Data for processing below:
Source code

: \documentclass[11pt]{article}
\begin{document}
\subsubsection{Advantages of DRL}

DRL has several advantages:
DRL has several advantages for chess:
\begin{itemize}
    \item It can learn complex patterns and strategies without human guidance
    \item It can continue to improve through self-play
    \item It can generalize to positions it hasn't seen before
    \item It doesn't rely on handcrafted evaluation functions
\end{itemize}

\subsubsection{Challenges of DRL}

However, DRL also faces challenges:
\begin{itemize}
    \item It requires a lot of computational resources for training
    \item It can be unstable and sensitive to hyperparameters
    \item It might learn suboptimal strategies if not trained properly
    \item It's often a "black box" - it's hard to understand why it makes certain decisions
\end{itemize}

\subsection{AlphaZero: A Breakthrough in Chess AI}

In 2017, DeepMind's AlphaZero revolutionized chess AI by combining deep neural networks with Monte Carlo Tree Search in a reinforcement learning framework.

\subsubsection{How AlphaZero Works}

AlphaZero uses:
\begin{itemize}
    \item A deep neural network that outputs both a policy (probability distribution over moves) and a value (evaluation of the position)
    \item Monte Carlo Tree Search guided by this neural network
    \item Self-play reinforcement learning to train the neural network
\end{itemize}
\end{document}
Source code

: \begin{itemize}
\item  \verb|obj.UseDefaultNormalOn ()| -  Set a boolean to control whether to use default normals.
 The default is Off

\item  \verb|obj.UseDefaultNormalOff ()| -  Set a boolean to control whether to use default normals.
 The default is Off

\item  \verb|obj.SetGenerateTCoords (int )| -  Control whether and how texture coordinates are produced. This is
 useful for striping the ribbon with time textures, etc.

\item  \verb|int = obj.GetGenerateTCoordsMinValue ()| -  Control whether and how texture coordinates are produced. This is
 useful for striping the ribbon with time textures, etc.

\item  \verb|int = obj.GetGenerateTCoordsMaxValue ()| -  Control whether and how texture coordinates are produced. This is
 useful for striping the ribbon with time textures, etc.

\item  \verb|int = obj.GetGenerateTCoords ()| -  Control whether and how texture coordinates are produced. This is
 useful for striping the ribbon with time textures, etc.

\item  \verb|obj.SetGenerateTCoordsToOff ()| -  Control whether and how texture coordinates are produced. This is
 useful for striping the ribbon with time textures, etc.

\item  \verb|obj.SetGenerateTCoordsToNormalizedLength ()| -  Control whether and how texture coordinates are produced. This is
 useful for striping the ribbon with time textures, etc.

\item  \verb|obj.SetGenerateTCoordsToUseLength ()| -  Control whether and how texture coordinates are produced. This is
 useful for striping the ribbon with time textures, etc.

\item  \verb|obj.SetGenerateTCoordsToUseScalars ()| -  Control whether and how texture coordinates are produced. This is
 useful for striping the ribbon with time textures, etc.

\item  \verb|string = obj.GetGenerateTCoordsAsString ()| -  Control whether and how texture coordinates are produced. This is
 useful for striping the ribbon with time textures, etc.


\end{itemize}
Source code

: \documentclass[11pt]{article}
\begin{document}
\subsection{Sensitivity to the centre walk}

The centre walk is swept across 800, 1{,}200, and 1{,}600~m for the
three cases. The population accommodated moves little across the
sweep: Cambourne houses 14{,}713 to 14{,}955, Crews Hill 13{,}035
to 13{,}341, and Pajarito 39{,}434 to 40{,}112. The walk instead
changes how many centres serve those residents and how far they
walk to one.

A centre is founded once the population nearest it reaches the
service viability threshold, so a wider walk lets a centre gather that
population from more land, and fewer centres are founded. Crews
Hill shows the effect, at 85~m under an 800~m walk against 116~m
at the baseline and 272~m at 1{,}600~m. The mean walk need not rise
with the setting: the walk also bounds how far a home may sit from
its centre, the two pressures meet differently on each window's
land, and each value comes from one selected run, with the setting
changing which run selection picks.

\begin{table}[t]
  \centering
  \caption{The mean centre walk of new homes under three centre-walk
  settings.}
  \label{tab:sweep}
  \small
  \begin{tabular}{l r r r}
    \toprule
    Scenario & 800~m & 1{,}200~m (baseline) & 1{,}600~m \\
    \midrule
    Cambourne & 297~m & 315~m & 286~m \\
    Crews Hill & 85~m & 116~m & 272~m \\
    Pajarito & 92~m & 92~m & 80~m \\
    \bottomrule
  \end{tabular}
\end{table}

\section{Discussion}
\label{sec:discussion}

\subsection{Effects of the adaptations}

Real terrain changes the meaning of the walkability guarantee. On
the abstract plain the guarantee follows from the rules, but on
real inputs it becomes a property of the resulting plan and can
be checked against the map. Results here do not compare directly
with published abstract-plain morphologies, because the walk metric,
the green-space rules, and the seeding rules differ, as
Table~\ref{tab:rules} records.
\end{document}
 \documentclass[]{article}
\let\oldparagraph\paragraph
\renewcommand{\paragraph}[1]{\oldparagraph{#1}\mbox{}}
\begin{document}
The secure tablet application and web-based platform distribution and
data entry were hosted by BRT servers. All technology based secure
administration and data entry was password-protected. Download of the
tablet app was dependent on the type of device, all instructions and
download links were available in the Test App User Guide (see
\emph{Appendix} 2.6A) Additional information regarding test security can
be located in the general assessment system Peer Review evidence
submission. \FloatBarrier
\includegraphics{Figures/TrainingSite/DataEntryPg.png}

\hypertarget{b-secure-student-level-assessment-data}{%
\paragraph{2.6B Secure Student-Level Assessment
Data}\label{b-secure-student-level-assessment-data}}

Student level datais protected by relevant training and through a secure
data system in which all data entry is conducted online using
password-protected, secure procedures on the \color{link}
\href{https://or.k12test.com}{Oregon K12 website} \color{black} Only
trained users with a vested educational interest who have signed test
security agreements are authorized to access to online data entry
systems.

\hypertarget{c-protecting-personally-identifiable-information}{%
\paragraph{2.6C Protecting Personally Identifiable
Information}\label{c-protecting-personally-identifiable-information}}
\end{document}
End of Data for processing.
Task goal: Return all of the data precisely as it appears.

Response to the exercise:
Source code

: \documentclass[11pt]{article}
\begin{document}
\subsubsection{Advantages of DRL}

DRL has several advantages:
DRL has several advantages for chess:
\begin{itemize}
    \item It can learn complex patterns and strategies without human guidance
    \item It can continue to improve through self-play
    \item It can generalize to positions it hasn't seen before
    \item It doesn't rely on handcrafted evaluation functions
\end{itemize}

\subsubsection{Challenges of DRL}

However, DRL also faces challenges:
\begin{itemize}
    \item It requires a lot of computational resources for training
    \item It can be unstable and sensitive to hyperparameters
    \item It might learn suboptimal strategies if not trained properly
    \item It's often a "black box" - it's hard to understand why it makes certain decisions
\end{itemize}

\subsection{AlphaZero: A Breakthrough in Chess AI}

In 2017, DeepMind's AlphaZero revolutionized chess AI by combining deep neural networks with Monte Carlo Tree Search in a reinforcement learning framework.

\subsubsection{How AlphaZero Works}

AlphaZero uses:
\begin{itemize}
    \item A deep neural network that outputs both a policy (probability distribution over moves) and a value (evaluation of the position)
    \item Monte Carlo Tree Search guided by this neural network
    \item Self-play reinforcement learning to train the neural network
\end{itemize}
\end{document}
Source code

: \begin{itemize}
\item  \verb|obj.UseDefaultNormalOn ()| -  Set a boolean to control whether to use default normals.
 The default is Off

\item  \verb|obj.UseDefaultNormalOff ()| -  Set a boolean to control whether to use default normals.
 The default is Off

\item  \verb|obj.SetGenerateTCoords (int )| -  Control whether and how texture coordinates are produced. This is
 useful for striping the ribbon with time textures, etc.

\item  \verb|int = obj.GetGenerateTCoordsMinValue ()| -  Control whether and how texture coordinates are produced. This is
 useful for striping the ribbon with time textures, etc.

\item  \verb|int = obj.GetGenerateTCoordsMaxValue ()| -  Control whether and how texture coordinates are produced. This is
 useful for striping the ribbon with time textures, etc.

\item  \verb|int = obj.GetGenerateTCoords ()| -  Control whether and how texture coordinates are produced. This is
 useful for striping the ribbon with time textures, etc.

\item  \verb|obj.SetGenerateTCoordsToOff ()| -  Control whether and how texture coordinates are produced. This is
 useful for striping the ribbon with time textures, etc.

\item  \verb|obj.SetGenerateTCoordsToNormalizedLength ()| -  Control whether and how texture coordinates are produced. This is
 useful for striping the ribbon with time textures, etc.

\item  \verb|obj.SetGenerateTCoordsToUseLength ()| -  Control whether and how texture coordinates are produced. This is
 useful for striping the ribbon with time textures, etc.

\item  \verb|obj.SetGenerateTCoordsToUseScalars ()| -  Control whether and how texture coordinates are produced. This is
 useful for striping the ribbon with time textures, etc.

\item  \verb|string = obj.GetGenerateTCoordsAsString ()| -  Control whether and how texture coordinates are produced. This is
 useful for striping the ribbon with time textures, etc.


\end{itemize}
Source code

: \documentclass[11pt]{article}
\begin{document}
\subsection{Sensitivity to the centre walk}

The centre walk is swept across 800, 1{,}200, and 1{,}600~m for the
three cases. The population accommodated moves little across the
sweep: Cambourne houses 14{,}713 to 14{,}955, Crews Hill 13{,}035
to 13{,}341, and Pajarito 39{,}434 to 40{,}112. The walk instead
changes how many centres serve those residents and how far they
walk to one.

A centre is founded once the population nearest it reaches the
service viability threshold, so a wider walk lets a centre gather that
population from more land, and fewer centres are founded. Crews
Hill shows the effect, at 85~m under an 800~m walk against 116~m
at the baseline and 272~m at 1{,}600~m. The mean walk need not rise
with the setting: the walk also bounds how far a home may sit from
its centre, the two pressures meet differently on each window's
land, and each value comes from one selected run, with the setting
changing which run selection picks.

\begin{table}[t]
  \centering
  \caption{The mean centre walk of new homes under three centre-walk
  settings.}
  \label{tab:sweep}
  \small
  \begin{tabular}{l r r r}
    \toprule
    Scenario & 800~m & 1{,}200~m (baseline) & 1{,}600~m \\
    \midrule
    Cambourne & 297~m & 315~m & 286~m \\
    Crews Hill & 85~m & 116~m & 272~m \\
    Pajarito & 92~m & 92~m & 80~m \\
    \bottomrule
  \end{tabular}
\end{table}

\section{Discussion}
\label{sec:discussion}

\subsection{Effects of the adaptations}

Real terrain changes the meaning of the walkability guarantee. On
the abstract plain the guarantee follows from the rules, but on
real inputs it becomes a property of the resulting plan and can
be checked against the map. Results here do not compare directly
with published abstract-plain morphologies, because the walk metric,
the green-space rules, and the seeding rules differ, as
Table~\ref{tab:rules} records.
\end{document}
 \documentclass[]{article}
\let\oldparagraph\paragraph
\renewcommand{\paragraph}[1]{\oldparagraph{#1}\mbox{}}
\begin{document}
The secure tablet application and web-based platform distribution and
data entry were hosted by BRT servers. All technology based secure
administration and data entry was password-protected. Download of the
tablet app was dependent on the type of device, all instructions and
download links were available in the Test App User Guide (see
\emph{Appendix} 2.6A) Additional information regarding test security can
be located in the general assessment system Peer Review evidence
submission. \FloatBarrier
\includegraphics{Figures/TrainingSite/DataEntryPg.png}

\hypertarget{b-secure-student-level-assessment-data}{%
\paragraph{2.6B Secure Student-Level Assessment
Data}\label{b-secure-student-level-assessment-data}}

Student level datais protected by relevant training and through a secure
data system in which all data entry is conducted online using
password-protected, secure procedures on the \color{link}
\href{https://or.k12test.com}{Oregon K12 website} \color{black} Only
trained users with a vested educational interest who have signed test
security agreements are authorized to access to online data entry
systems.

\hypertarget{c-protecting-personally-identifiable-information}{%
\paragraph{2.6C Protecting Personally Identifiable
Information}\label{c-protecting-personally-identifiable-information}}
\end{document}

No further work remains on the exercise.